Parmi les retours que l’on attendait le moins à ce stade, il y a celui d’Uffie. La chanteuse franco-américaine a réussi à sortir son album avant Sky Ferreira, mais cela lui a pris 12 ans. Le premier a également été obligé d’attendre plus longtemps qu’il ne le devrait. « Sex Dreams and Denim Jeans » est sorti en 2010, quatre ans après qu’Uffie ait réussi à viraliser son tube « Pop the Glock » sur MySpace.
L’album n’a pas été un succès commercial, mais il a influencé des artistes que nous considérons désormais comme essentiels pour comprendre la pop de notre siècle, comme Charli XCX (avec qui elle a collaboré sur l’une de ses mixtapes de 2017) ou SOPHIE. Après tout, ‘Sex Dreams and Denim Jeans’ était une merveilleuse œuvre pop moderne qui flirtait avec la synth-pop, l’électro ou le hip-hop d’une manière exquise, et qui incluait la production de maîtres tels que Mirwais ou Mr. Oizo.

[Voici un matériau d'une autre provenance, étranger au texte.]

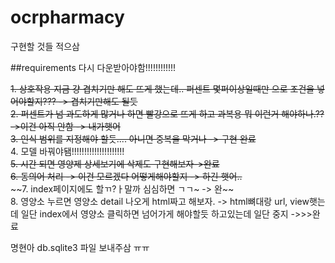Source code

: # ocrpharmacy

구현할 것들 적으삼

##requirements 다시 다운받아야함!!!!!!!!!!!!

~~1. 상호작용 지금 걍 겹치기만 해도 뜨게 했는데.. 퍼센트 몇퍼이상일때만 으로 조건을 넣어야할지??? -> 겹치기만해도 될듯~~  
~~2. 퍼센트가 넘 과도하게 많거나 하면 빨강으로 뜨게 하고 과복용 뭐 이런거 해야하나.?? ->이건 아직 안함 -> 내가햇어~~  
~~3. 인식 범위를 지정해야 할듯.... 아니면 중복을 막거나 -> 구현 완료~~  
4. 모델 바꿔야됌!!!!!!!!!!!!!!!!!!!!!  
~~5. 시간 되면 영양제 상세보기에 삭제도 구현해보자->완료~~  
~~6. 동의어 처리 -> 이건 모르겠다 어떻게해야할지 -> 하긴 햇어..~~  
~~7. index페이지에도 할ㄲ?ㅏ말까 심심하면 ㄱㄱ~ -> 완~~  
8. 영양소 누르면 영양소 detail 나오게 html짜고 해보자. -> html뼈대랑 url, view햇는데 일단 index에서 영양소 클릭하면 넘어가게 해야할듯 하고있는데 일단 중지 ->>>완료

명현아 db.sqlite3 파일 보내주삼 ㅠㅠ

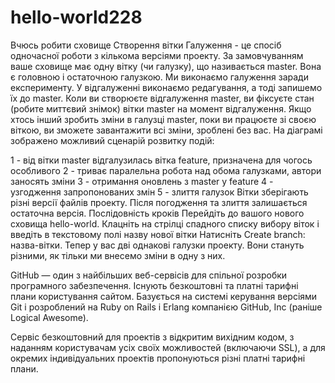 # hello-world228
Вчюсь робити сховище
Створення вітки
Галуження - це спосіб одночасної роботи з кількома версіями проекту.
За замовчуванням ваше сховище має одну вітку (чи галузку), що називається master. Вона є головною і остаточною галузкою. Ми виконаємо галуження заради експерименту. У відгалуженні виконаємо редагування, а тоді запишемо їх до master.
Коли ви створюєте відгалуження master, ви фіксуєте стан (робите миттєвий знімок) вітки master на момент відгалуження. Якщо хтось інший зробить зміни в галузці master, поки ви працюєте зі своєю віткою, ви зможете завантажити всі зміни, зроблені без вас.
На діаграмі зображено можливий сценарій розвитку подій:

1 - від вітки master відгалузилась вітка feature, призначена для чогось особливого
2 - триває паралельна робота над обома галузками, автори заносять зміни
3 - отримання оновлень з master у feature 
4 - узгодження запропонованих змін
5 - злиття галузок
Вітки зберігають різні версії файлів проекту. Після погодження та злиття залишається остаточна версія.
Послідовність кроків
Перейдіть до вашого нового сховища hello-world.
Клацніть на стрілці спадного списку вибору віток і введіть в текстовому полі назву нової вітки
Натисніть Create branch: назва-вітки.
Тепер у вас дві однакові галузки проекту. Вони стануть різними, як тільки ми внесемо зміни в одну з них.

GitHub — один з найбільших веб-сервісів для спільної розробки програмного забезпечення. Існують безкоштовні та платні тарифні плани користування сайтом. Базується на системі керування версіями Git і розроблений на Ruby on Rails і Erlang компанією GitHub, Inc (раніше Logical Awesome).

Сервіс безкоштовний для проектів з відкритим вихідним кодом, з наданням користувачам усіх своїх можливостей (включаючи SSL), а для окремих індивідуальних проектів пропонуються різні платні тарифні плани.
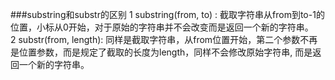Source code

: ###substring和substr的区别
1 substring(from, to) : 截取字符串从from到to-1的位置，小标从0开始，对于原始的字符串并不会改变而是返回一个新的字符串。   
2 substr(from, length): 同样是截取字符串，从from位置开始，第二个参数不再是位置参数，而是规定了截取的长度为length，同样不会修改原始字符串,
而是返回一个新的字符串。
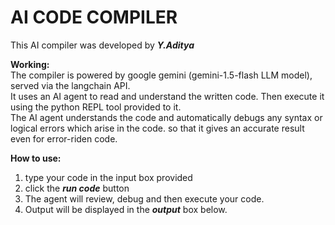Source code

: # AI CODE COMPILER
This AI compiler was developed by ***Y.Aditya***  

                
**Working:**  
  The compiler is powered by google gemini (gemini-1.5-flash LLM model),
  served via the langchain API.  
  It uses an AI agent to read and understand the written code. Then execute it using the python REPL tool
  provided to it.  
  The AI agent understands the code and automatically debugs any syntax or logical errors
  which arise in the code. so that it gives an accurate result even for error-riden code.  
                
**How to use:**  
  1. type your code in the input box provided
  2. click the ***run code*** button
  3. The agent will review, debug and then execute your code.
  4. Output will be displayed in the ***output*** box below.
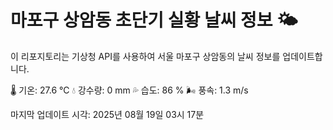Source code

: 
# 마포구 상암동 초단기 실황 날씨 정보 🌤️

이 리포지토리는 기상청 API를 사용하여 서울 마포구 상암동의 날씨 정보를 업데이트합니다. 

🌡️ 기온: 27.6 ℃
💧 강수량: 0 mm
💦 습도: 86 %
🌬️ 풍속: 1.3 m/s

마지막 업데이트 시각: 2025년 08월 19일 03시 17분    
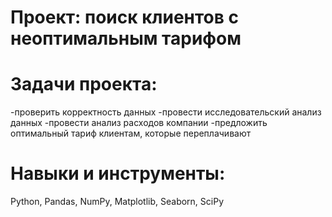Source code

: # Проект: поиск клиентов с неоптимальным тарифом


# Задачи проекта:
-проверить корректность данных
-провести исследовательский анализ данных
-провести анализ расходов компании
-предложить оптимальный тариф клиентам, которые переплачивают

# Навыки и инструменты:
Python, Pandas, NumPy, Matplotlib, Seaborn, SciPy
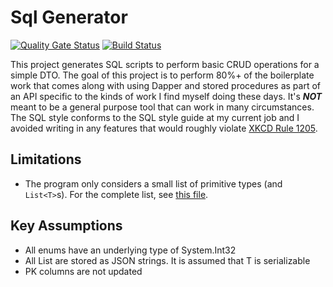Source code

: # Sql Generator

[![Quality Gate Status](https://sonarcloud.io/api/project_badges/measure?project=01ffbbe9f7191614102d37f67c1148aedb773cb9&metric=alert_status)](https://sonarcloud.io/dashboard?id=01ffbbe9f7191614102d37f67c1148aedb773cb9)
[![Build Status](https://dev.azure.com/jacksonmiller7855/Personal%20Public/_apis/build/status/Jacksondr5.sql-generator?branchName=master)](https://dev.azure.com/jacksonmiller7855/Personal%20Public/_build/latest?definitionId=10&branchName=master)

This project generates SQL scripts to perform basic CRUD operations for a simple DTO. The goal of this project is to perform 80%+ of the boilerplate work that comes along with using Dapper and stored procedures as part of an API specific to the kinds of work I find myself doing these days. It's _**NOT**_ meant to be a general purpose tool that can work in many circumstances. The SQL style conforms to the SQL style guide at my current job and I avoided writing in any features that would roughly violate [XKCD Rule 1205](https://xkcd.com/1205/).

## Limitations

- The program only considers a small list of primitive types (and `List<T>`s). For the complete list, see [this file](/Core/Utils.cs).

## Key Assumptions

- All enums have an underlying type of System.Int32
- All List<T> are stored as JSON strings. It is assumed that T is serializable
- PK columns are not updated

Uffie n’a pas réussi à franchir le cap de ce ‘Pop the Glock’ dont le mélange d’électro, de hip-hop et de vocodeurs liquides a fasciné les amateurs de pop les plus sélects. Cependant, dans ‘Sunshine Factory’, il ne voulait pas non plus répéter sa formule. D’autre part, il s’est associé à Toro y Moi et a créé un album pop fou qui a un goût de fraise et d’acide. « Sunshine Factory » est leur propre « pays des merveilles psychédéliques » dans lequel les drames du monde réel n’ont pas leur place. Le seul drame ici est que Peaches a coincé sa bite dans une porte, comme elle le raconte dans l’un des intermèdes. Et bien sûr, vous ne pouvez pas aller à la fête. Bien que, franchement, il ne manque pas non plus la nuit de sa vie.
La palette sonore de ‘Sunshine Factory’ est basée sur ce dance-punk qui nous faisait danser vers 2005 ou 2006. La production est lo-fi et sale comme les premiers albums de Gossip ou Bonde do Role, et les chansons recherchées donnent envie tu danses dans un joint miteux. C’est absolument le cas du crasseux ‘mvp’ (par le son et les paroles), de ces ‘dominos’ bourrés d »espresso italien’ et, surtout, du frénétique ‘où va la fête ?’, qui rime avec ‘ Madonna’ avec « marihuana » puis « marihuana » avec « nirvana », et dont le refrain entraînant dit « Je ne peux plus revenir en arrière, cette année je me suis effondré comme le MacBook ». Les textes n’ont souvent pas de sens, et c’est leur grâce.
Parfois, les chansons de ‘Sunshine Factory’ embrassent les guitares robustes de l’indie-rock des années 90, comme ‘prickling skin’, qui n’abandonne pas la saleté électronique qui prévaut sur l’album. D’autres s’assurent qu’Uffie ne sonne pas complètement anachronique en 2022 : ‘anna jetson’ est en retard sur le son de PC Music, mais c’est là, le doux ‘un mois de lundis’ pourrait être de Charli XCX et ‘sophia’ convainc avec elle le son d’une chambre à coucher et l’humour de ses paroles « UUU-Uffie bad and boujee / Shake it up and make a smoothie ».
La philosophie de ‘Sunshine Factory’ est celle de l’insouciance, et l’album sonne complètement bâclé dans le bon sens, et aussi dans le mauvais sens, car les chansons font rarement impression, même si elles sont divertissantes. Le meilleur du lot, sans aucun doute, est « cool ». Ironiquement, c’est celui qui a le moins à voir avec le style général de l’album, mais c’est aussi celui qui se rapproche le plus de nous donner un nouveau single Uffie comme ‘Pop the Glock’. Dans son cas, ‘cool’ suffit pour un simple rythme pogo et quelques riffs de basse pour nous convaincre qu’Uffie est la personne la plus cool de la planète, tout comme son premier hit l’a fait.